- **WHAT IS REQUIRED**:
Your answer should be the lines of the listing that contain the word "label".

==========

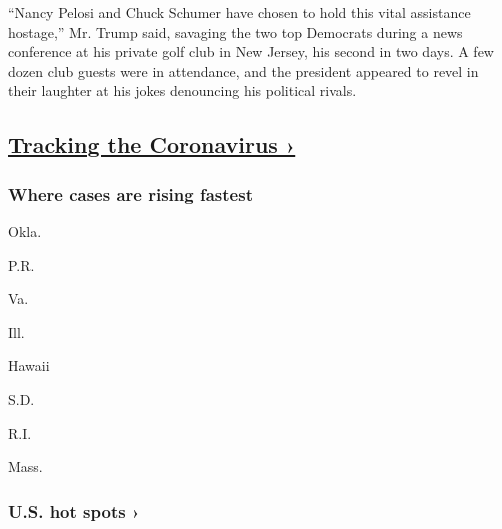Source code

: ``Nancy Pelosi and Chuck Schumer have chosen to hold this vital
assistance hostage,'' Mr. Trump said, savaging the two top Democrats
during a news conference at his private golf club in New Jersey, his
second in two days. A few dozen club guests were in attendance, and the
president appeared to revel in their laughter at his jokes denouncing
his political rivals.

\hypertarget{tracking-the-coronavirus-}{%
\subsection{\texorpdfstring{\href{https://www.nytimes.com/interactive/2020/us/coronavirus-us-cases.html}{Tracking
the Coronavirus
›}}{Tracking the Coronavirus ›}}\label{tracking-the-coronavirus-}}

\href{https://www.nytimes.com/interactive/2020/us/coronavirus-us-cases.html}{}

\hypertarget{where-cases-are-rising-fastest}{%
\subsubsection{\texorpdfstring{Where cases are \textbf{rising}
fastest}{Where cases are rising fastest}}\label{where-cases-are-rising-fastest}}

\href{https://www.nytimes.com/interactive/2020/us/oklahoma-coronavirus-cases.html}{}

Okla.
\href{https://www.nytimes.com/interactive/2020/us/puerto-rico-coronavirus-cases.html}{}

P.R.
\href{https://www.nytimes.com/interactive/2020/us/virginia-coronavirus-cases.html}{}

Va.
\href{https://www.nytimes.com/interactive/2020/us/illinois-coronavirus-cases.html}{}

Ill.
\href{https://www.nytimes.com/interactive/2020/us/hawaii-coronavirus-cases.html}{}

Hawaii
\href{https://www.nytimes.com/interactive/2020/us/south-dakota-coronavirus-cases.html}{}

S.D.
\href{https://www.nytimes.com/interactive/2020/us/rhode-island-coronavirus-cases.html}{}

R.I.
\href{https://www.nytimes.com/interactive/2020/us/massachusetts-coronavirus-cases.html}{}

Mass.

\href{https://www.nytimes.com/interactive/2020/us/coronavirus-us-cases.html}{}

\hypertarget{us-hot-spots-}{%
\subsubsection{U.S. hot spots ›}\label{us-hot-spots-}}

==========

- **ANSWER BELOW**:
›}}{Tracking the Coronavirus ›}}\label{tracking-the-coronavirus-}}
fastest}{Where cases are rising fastest}}\label{where-cases-are-rising-fastest}}
\subsubsection{U.S. hot spots ›}\label{us-hot-spots-}}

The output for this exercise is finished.